Google Maps is rolling out a new feature to create lists of locations and share them with friends.
Marian Carrasquero
/
NPR
Google Maps is rolling out a new feature to create lists of locations and share them with friends.

The burger place downtown? Check. The Ethiopian restaurant we visited that one time? Check. The sports bar near school we've been meaning to try? Maybe tonight is the night.

To help users keep track of points of interest, Google Maps is rolling out a new feature — for both Android and iOS devices — to create lists of locations and share them with friends.

Google says that it added lists because it was one of the most requested features from users. But what the company tells advertisers could be a completely different story, says Marc Rotenberg, who runs the Electronic Privacy Information Center, an independent research center based in Washington, D.C.

Google says the option will give users an easy way, say, to share favorite restaurants with their foodie friends, or to plan a tour of a new city. "Previously, people could 'star' places on Google Maps, but there was no way to organize that information or share those places with people," Google spokeswoman Elizabeth Davidoff wrote in an email .

But as is often the case, the trade-off to convenience is increased data collection. "It's simply another way to collect information about users' preferences and interests," Rotenberg says. Information about where people went or where they want to go may be really valuable to advertisers, which could use it to target customers more effectively.

Rotenberg games out one scenario: An imaginary Google Maps user makes a list of sushi restaurants she would like to try in Tokyo. "Now, Google could go to other restaurants in Tokyo — the competitors of the ones [the user] selected — and make them aware that this person is interested in going to Tokyo and eat sushi," he says.

Rotenberg says, there is nothing the user can do about it, and privacy policies tend to state what companies will not dowith data, rather than what they will do.

But Google's Davidoff says, "At this time, the lists users create are not used for advertising purposes."

For the lists feature, Google confirms that both its terms of service and Google Privacy Policy apply to users' information. (You can check what specific terms apply to your Google Maps version by tapping the sidebar menu in Maps, scrolling to the bottom of the screen and then tapping "terms of service.")

The latest version of the Google Privacy Policy — dated Aug. 29, 2016 — states that "depending on your account settings, your activity on other sites and apps may be associated with your personal information in order to improve Google's services and the ads delivered by Google." A note on the side specifies that "your activity on other sites and apps" might come from your use of other Google products.

Asked how the company planned to use the personal information shared on the lists, Davidoff told NPR that users' lists will primarily be used to enhance their own experiences in Maps and other Google products — for example, displaying the places prominently on the map or providing more relevant suggested searches.

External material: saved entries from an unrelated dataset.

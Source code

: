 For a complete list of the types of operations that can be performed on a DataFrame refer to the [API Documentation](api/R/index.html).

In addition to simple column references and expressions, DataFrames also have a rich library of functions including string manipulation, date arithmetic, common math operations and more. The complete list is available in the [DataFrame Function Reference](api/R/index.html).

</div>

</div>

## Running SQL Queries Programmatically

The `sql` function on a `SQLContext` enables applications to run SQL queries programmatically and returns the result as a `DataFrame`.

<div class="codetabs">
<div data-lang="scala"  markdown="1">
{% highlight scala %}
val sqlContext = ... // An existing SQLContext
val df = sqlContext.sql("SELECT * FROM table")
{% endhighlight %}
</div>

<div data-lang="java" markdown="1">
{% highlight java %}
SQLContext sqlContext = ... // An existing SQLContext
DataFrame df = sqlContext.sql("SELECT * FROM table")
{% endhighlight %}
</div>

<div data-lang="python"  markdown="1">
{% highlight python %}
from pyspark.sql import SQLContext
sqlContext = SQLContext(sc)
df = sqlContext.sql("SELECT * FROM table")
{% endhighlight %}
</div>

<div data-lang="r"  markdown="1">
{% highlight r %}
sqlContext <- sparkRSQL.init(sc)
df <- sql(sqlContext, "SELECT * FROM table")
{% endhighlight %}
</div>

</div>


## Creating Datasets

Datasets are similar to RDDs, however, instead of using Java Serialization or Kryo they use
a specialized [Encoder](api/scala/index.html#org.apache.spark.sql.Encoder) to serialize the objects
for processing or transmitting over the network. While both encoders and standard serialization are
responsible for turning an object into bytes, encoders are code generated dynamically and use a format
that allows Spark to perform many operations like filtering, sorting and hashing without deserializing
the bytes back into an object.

"After sharing, if a user makes their list private, everyone who previously had access will lose access to the list," she said.

Google is banking a fair amount on users sharing the lists links with users, which makes us want to echo a thought by The Verge: "Is Google Maps trying to become a social network?"

NPR posed that question to Davidoff. "We're dedicated to making sure lists work in all environments where our users are," she replied, elaborating that the links are shareable through texts, Facebook, Twitter and Facebook's Whatsapp messaging app. "Google Maps is a place where all users can get and share information about places regardless of where they're having their digital conversations," she said.

Lucia Maffei is an NPR Business Desk intern.